NFF president Fiona Simson disagreed with the Grattan Institute’s findings.
She warned that slashing the scheme would be economically disastrous and would send a cost-of-living shockwave down the supply chain.
“Farmers are already battling a cost-of-farming crisis, with fuel, fertiliser and other inputs at historically high levels,” Ms Simson said.
“We’re seeing this reflected in the food price inflation causing pain for families at the supermarket checkout.
“Levelling billions in new taxes on the supply chain is a recipe for further inflation.”
Proposal lumps tractors in line
Ms Simson said that as a road tax, it made no sense to extend fuel excise to off-road vehicles, as proposed by the Grattan Institute.
“Imposing a road tax on vehicles that don’t use roads just doesn’t stack up.
“Tractors and boats don’t drive on roads, so they shouldn’t pay road tax.”

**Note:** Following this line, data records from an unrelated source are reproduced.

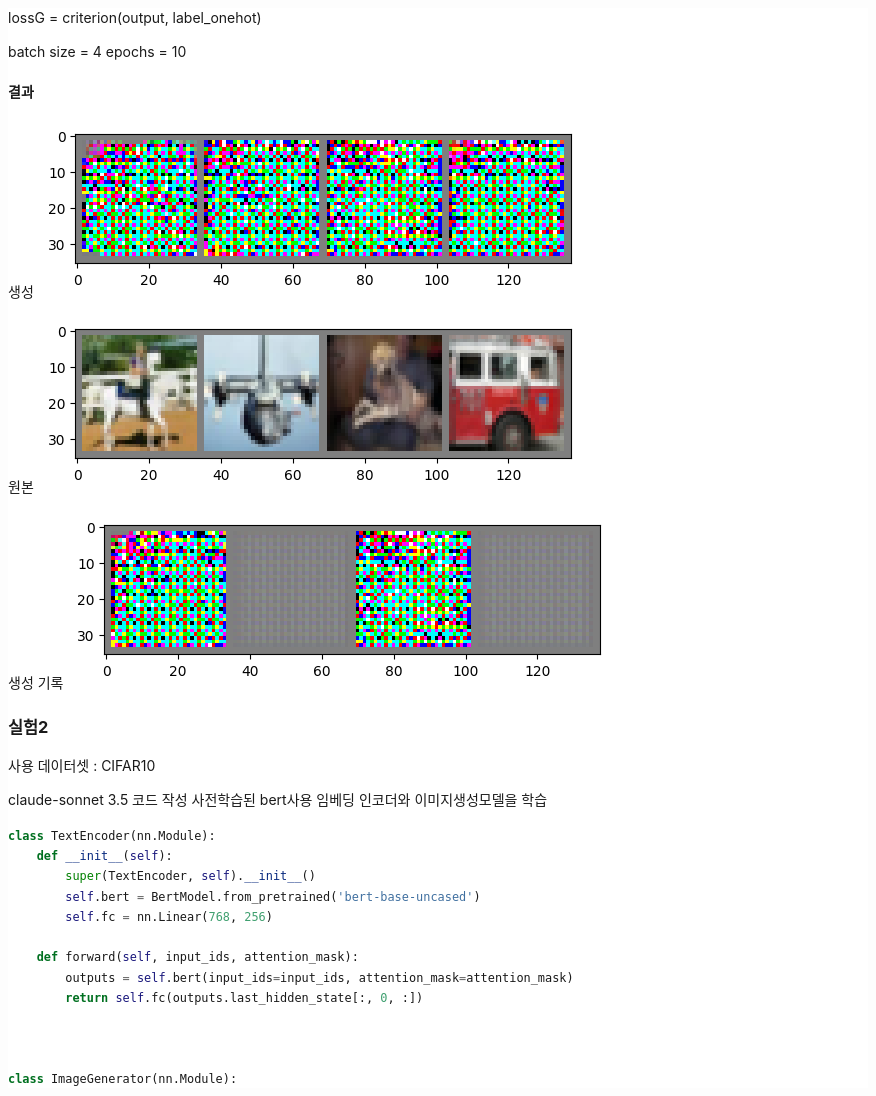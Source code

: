 lossG = criterion(output, label_onehot)

batch size = 4
epochs = 10

#### 결과

생성
![exp1_fake](./exp1_fake.png)

원본
![exp1_real](./exp1_real.png)

생성 기록
![exp1](./exp1.png)


### 실험2

사용 데이터셋 : CIFAR10

claude-sonnet 3.5 코드 작성
사전학습된 bert사용 임베딩
인코더와 이미지생성모델을 학습
```python
class TextEncoder(nn.Module):
	def __init__(self):
		super(TextEncoder, self).__init__()
		self.bert = BertModel.from_pretrained('bert-base-uncased')
		self.fc = nn.Linear(768, 256)

	def forward(self, input_ids, attention_mask):
		outputs = self.bert(input_ids=input_ids, attention_mask=attention_mask)
		return self.fc(outputs.last_hidden_state[:, 0, :])

  

class ImageGenerator(nn.Module):
```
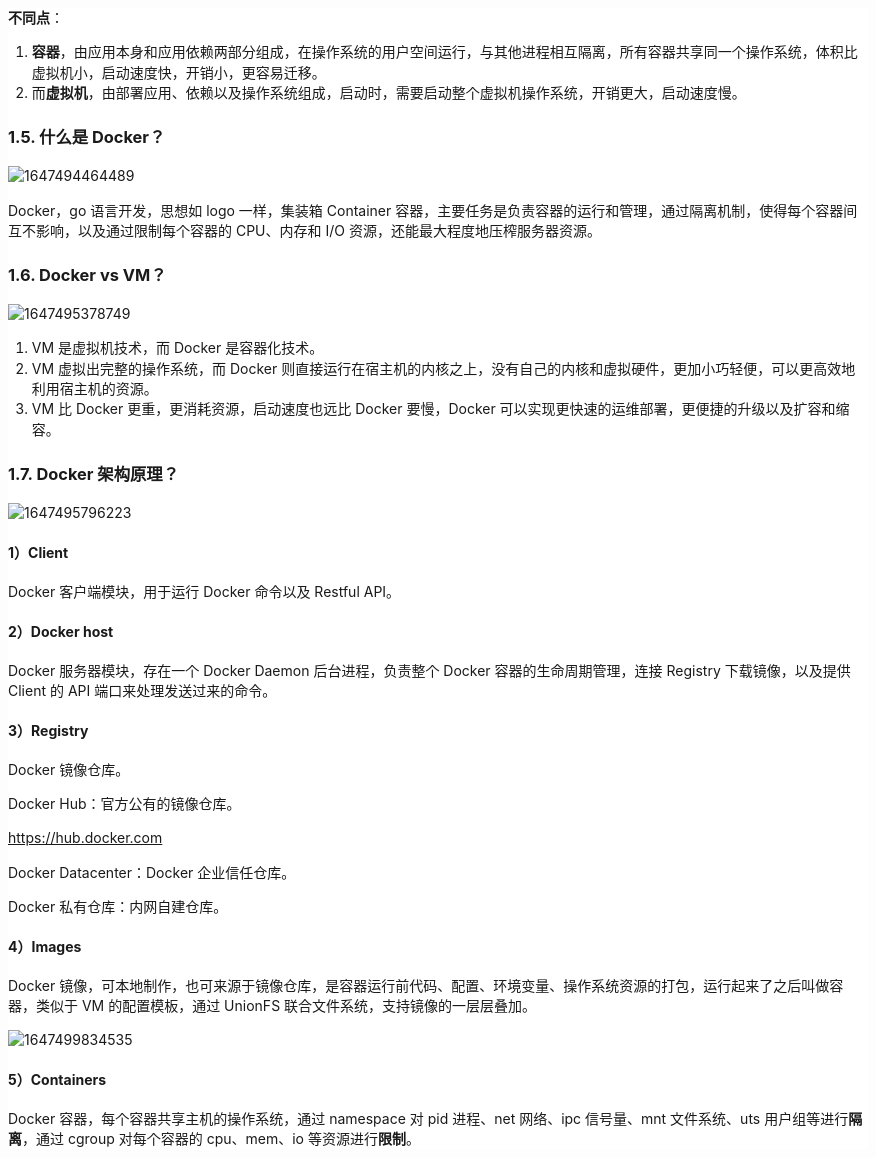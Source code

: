 **不同点**：

1. **容器**，由应用本身和应用依赖两部分组成，在操作系统的用户空间运行，与其他进程相互隔离，所有容器共享同一个操作系统，体积比虚拟机小，启动速度快，开销小，更容易迁移。
2. 而**虚拟机**，由部署应用、依赖以及操作系统组成，启动时，需要启动整个虚拟机操作系统，开销更大，启动速度慢。

### 1.5. 什么是 Docker？

![1647494464489](D:\MyData\yaocs2\AppData\Roaming\Typora\typora-user-images\1647494464489.png)

Docker，go 语言开发，思想如 logo 一样，集装箱 Container 容器，主要任务是负责容器的运行和管理，通过隔离机制，使得每个容器间互不影响，以及通过限制每个容器的 CPU、内存和 I/O 资源，还能最大程度地压榨服务器资源。

### 1.6. Docker  vs VM？

![1647495378749](D:\MyData\yaocs2\AppData\Roaming\Typora\typora-user-images\1647495378749.png)

1. VM 是虚拟机技术，而 Docker 是容器化技术。
2. VM 虚拟出完整的操作系统，而 Docker 则直接运行在宿主机的内核之上，没有自己的内核和虚拟硬件，更加小巧轻便，可以更高效地利用宿主机的资源。
3. VM 比 Docker 更重，更消耗资源，启动速度也远比 Docker 要慢，Docker 可以实现更快速的运维部署，更便捷的升级以及扩容和缩容。

### 1.7. Docker 架构原理？

![1647495796223](D:\MyData\yaocs2\AppData\Roaming\Typora\typora-user-images\1647495796223.png)

#### 1）Client

 Docker 客户端模块，用于运行 Docker 命令以及 Restful API。

#### 2）Docker host

Docker 服务器模块，存在一个 Docker Daemon 后台进程，负责整个 Docker 容器的生命周期管理，连接 Registry 下载镜像，以及提供 Client 的 API 端口来处理发送过来的命令。

#### 3）Registry

Docker 镜像仓库。

Docker Hub：官方公有的镜像仓库。

https://hub.docker.com

Docker Datacenter：Docker 企业信任仓库。

Docker 私有仓库：内网自建仓库。

#### 4）Images

Docker 镜像，可本地制作，也可来源于镜像仓库，是容器运行前代码、配置、环境变量、操作系统资源的打包，运行起来了之后叫做容器，类似于 VM 的配置模板，通过 UnionFS 联合文件系统，支持镜像的一层层叠加。

![1647499834535](D:\MyData\yaocs2\AppData\Roaming\Typora\typora-user-images\1647499834535.png)

#### 5）Containers

Docker 容器，每个容器共享主机的操作系统，通过 namespace 对 pid 进程、net 网络、ipc 信号量、mnt 文件系统、uts 用户组等进行**隔离**，通过 cgroup 对每个容器的 cpu、mem、io 等资源进行**限制**。

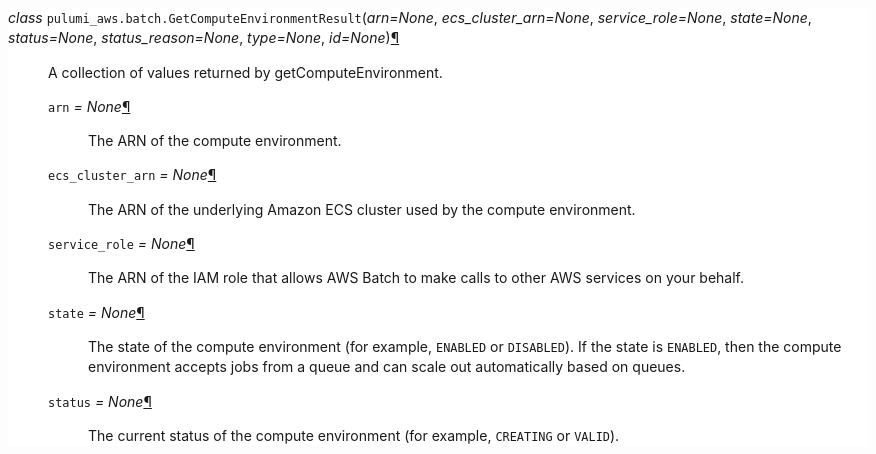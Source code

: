 </dd></dl>

<dl class="class">
<dt id="pulumi_aws.batch.GetComputeEnvironmentResult">
<em class="property">class </em><code class="descclassname">pulumi_aws.batch.</code><code class="descname">GetComputeEnvironmentResult</code><span class="sig-paren">(</span><em>arn=None</em>, <em>ecs_cluster_arn=None</em>, <em>service_role=None</em>, <em>state=None</em>, <em>status=None</em>, <em>status_reason=None</em>, <em>type=None</em>, <em>id=None</em><span class="sig-paren">)</span><a class="headerlink" href="#pulumi_aws.batch.GetComputeEnvironmentResult" title="Permalink to this definition">¶</a></dt>
<dd><p>A collection of values returned by getComputeEnvironment.</p>
<dl class="attribute">
<dt id="pulumi_aws.batch.GetComputeEnvironmentResult.arn">
<code class="descname">arn</code><em class="property"> = None</em><a class="headerlink" href="#pulumi_aws.batch.GetComputeEnvironmentResult.arn" title="Permalink to this definition">¶</a></dt>
<dd><p>The ARN of the compute environment.</p>
</dd></dl>

<dl class="attribute">
<dt id="pulumi_aws.batch.GetComputeEnvironmentResult.ecs_cluster_arn">
<code class="descname">ecs_cluster_arn</code><em class="property"> = None</em><a class="headerlink" href="#pulumi_aws.batch.GetComputeEnvironmentResult.ecs_cluster_arn" title="Permalink to this definition">¶</a></dt>
<dd><p>The ARN of the underlying Amazon ECS cluster used by the compute environment.</p>
</dd></dl>

<dl class="attribute">
<dt id="pulumi_aws.batch.GetComputeEnvironmentResult.service_role">
<code class="descname">service_role</code><em class="property"> = None</em><a class="headerlink" href="#pulumi_aws.batch.GetComputeEnvironmentResult.service_role" title="Permalink to this definition">¶</a></dt>
<dd><p>The ARN of the IAM role that allows AWS Batch to make calls to other AWS services on your behalf.</p>
</dd></dl>

<dl class="attribute">
<dt id="pulumi_aws.batch.GetComputeEnvironmentResult.state">
<code class="descname">state</code><em class="property"> = None</em><a class="headerlink" href="#pulumi_aws.batch.GetComputeEnvironmentResult.state" title="Permalink to this definition">¶</a></dt>
<dd><p>The state of the compute environment (for example, <code class="docutils literal notranslate"><span class="pre">ENABLED</span></code> or <code class="docutils literal notranslate"><span class="pre">DISABLED</span></code>). If the state is <code class="docutils literal notranslate"><span class="pre">ENABLED</span></code>, then the compute environment accepts jobs from a queue and can scale out automatically based on queues.</p>
</dd></dl>

<dl class="attribute">
<dt id="pulumi_aws.batch.GetComputeEnvironmentResult.status">
<code class="descname">status</code><em class="property"> = None</em><a class="headerlink" href="#pulumi_aws.batch.GetComputeEnvironmentResult.status" title="Permalink to this definition">¶</a></dt>
<dd><p>The current status of the compute environment (for example, <code class="docutils literal notranslate"><span class="pre">CREATING</span></code> or <code class="docutils literal notranslate"><span class="pre">VALID</span></code>).</p>
</dd></dl>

NFF vice president and Wimmera region grain farmer David Jochinke said the proposal to pay fuel excise for off-road use would cost his business dearly.
“We use around 80,000 litres of diesel each year to plant and harvest crops,” Mr Jochinke said.
“On a typical farm like mine, the proposal that’s been floated would equate to an annual tax of nearly $18,000.
“That’s on top of high prices for fuel, fertiliser and power that have really pinched in recent years.”
GrainGrowers echoes call
GrainGrowers chair Rhys Turton said the call was poorly timed and ill-advised, highlighting a fundamental lack of understanding of the current pressures facing agricultural supply chains.
Mr Turton said the Fuel Tax Credit Scheme helped ensure fuel used on-farm to produce food did not carry an additional heavy financial burden.
“These vehicles are not using our roads, and any cuts would effectively force growers to subsidise road users.
“The system as it currently stands ensures farmers are not disadvantaged in the production of essential goods.”
Mr Turton said the grains industry faces significant cost pressures caused by damaged supply chains, and additional unnecessary costs could not be tolerated.
“Damaged supply chains have already cost the Australian economy $5 billion, with family budgets taking a hit from the resultant skyrocketing food prices.
“Changes to the scheme would deliver higher costs and reduce the ability of farmers to continue to produce high-quality food efficiently.”
“The simplistic solution is flawed as it would actually diminish the ability of farmers to adapt and respond to the challenges of climate change.”
“A cornerstone priority for GrainGrowers is working to help farmers understand their carbon footprint and transition to a lower carbon future.”
Mr Turton said the Grattan Institute’s suggestion that farmers switch to low-emission machinery and technology was not feasible at present.
“GrainGrowers and the broader industry have investigated the work being done on alternate energy options for powering farm machinery, and while we support this innovation, the reality is that a practical solution is some time away.
“We do, however, look forward to working with experts to accelerate the development and uptake of alternative energy options, as they become available.”
Mr Turton said farmers across the country facing skyrocketing inputs prices would be horrified by this simplistic and ill-informed call for cuts to the fuel tax credits.
“The government must take into account the impact on primary industry and dismiss the call,” Mr Turton said.